The 1.6 kilometre stretch of arterial road – now known as Sexton Hill Drive – has been bypassed by the new section of Pacific Highway at Banora Point.
The Roads and Maritime Services Authority (RMS) intends to hand over responsibility for the bypassed section of the old Pacific Highway at Sexton Hill to Tweed Shire Council in September.
This is despite ongoing representations with the member for Tweed, Geoff Provest, who is currently arranging a meeting between the council and roads minister Duncan Gay in an effort to resolve the vexatious issue of state road classifications in Tweed Shire. The RMS were also made aware of a unanimous Tweed Shire Council resolution in May that council would not accept handover of the bypassed highway at Sexton Hill Drive as a local road.
‘Council will not receive one cent from the state for maintenance of this road in perpetuity,’ Councillor Longland said.
‘This means Tweed ratepayers will have to cough up an estimated $1 million in maintenance for this road over the next decade.
‘That’s not fair when you consider that similar urban arterial roads in Sydney, the central coast, Wollongong and Newcastle are managed and funded by the state government,’ he said.
At the heart of the issue is the RMS’s road classification system of urban arterial roads.
In NSW, the RMS classifies and funds urban arterial roads within major urban areas (urban areas with population in excess of 100,000) as state and regional roads.
Outside major urban areas, RMS only classifies significant connecting roads between centres as state or regional roads. The RMS classifies Sydney, Newcastle, Wollongong and the central coast (Gosford and Wyong LGAs) as the only major urban areas in NSW.
‘We want Sexton Hill Drive to be classified as a state road or regional road, so we can receive funding from the state, not as a local road, where we will receive nothing,’ Councillor Longland said. *
‘The Gold Coast/Tweed is a geographically continuous urban area with a population of 576,747 (2011 Census).
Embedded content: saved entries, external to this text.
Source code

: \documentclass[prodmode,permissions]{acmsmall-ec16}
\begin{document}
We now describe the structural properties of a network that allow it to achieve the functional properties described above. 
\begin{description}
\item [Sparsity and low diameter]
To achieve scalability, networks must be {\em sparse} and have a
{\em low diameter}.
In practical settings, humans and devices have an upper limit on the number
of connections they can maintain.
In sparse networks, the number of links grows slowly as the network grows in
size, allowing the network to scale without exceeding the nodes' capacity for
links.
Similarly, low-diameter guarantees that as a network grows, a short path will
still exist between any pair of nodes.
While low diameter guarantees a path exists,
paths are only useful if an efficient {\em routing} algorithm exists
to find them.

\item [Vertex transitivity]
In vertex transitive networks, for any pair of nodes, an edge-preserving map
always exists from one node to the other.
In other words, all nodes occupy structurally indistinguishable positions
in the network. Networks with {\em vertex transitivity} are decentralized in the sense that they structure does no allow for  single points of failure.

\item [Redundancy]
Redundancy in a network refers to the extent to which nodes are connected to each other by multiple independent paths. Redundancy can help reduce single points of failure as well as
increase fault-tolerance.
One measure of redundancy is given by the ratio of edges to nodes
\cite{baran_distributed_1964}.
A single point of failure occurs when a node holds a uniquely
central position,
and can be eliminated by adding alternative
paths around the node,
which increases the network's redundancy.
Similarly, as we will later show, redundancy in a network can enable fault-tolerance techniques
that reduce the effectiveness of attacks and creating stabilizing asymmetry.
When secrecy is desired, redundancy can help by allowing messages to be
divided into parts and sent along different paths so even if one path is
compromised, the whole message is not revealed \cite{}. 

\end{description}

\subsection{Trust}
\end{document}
‘The Tweed is demonstrably part of a major urban centre much larger than Newcastle, Wollongong or the central coast, but is not recognised as such because there is a state border artificially dividing the geographically continuous Gold Coast/Tweed urban area,’ he said.
‘We urgently call on the minister for roads, Duncan Gay, to intervene to postpone this planned handover of Sexton Hill Drive so we can discuss this issue further with the RMS and they can conduct a review of the Tweed’s road classification.
‘The member for Tweed, Geoff Provest, supports council in calling for the handover to be postponed and is seeking an urgent meeting with the minister to discuss the issue,’ he said.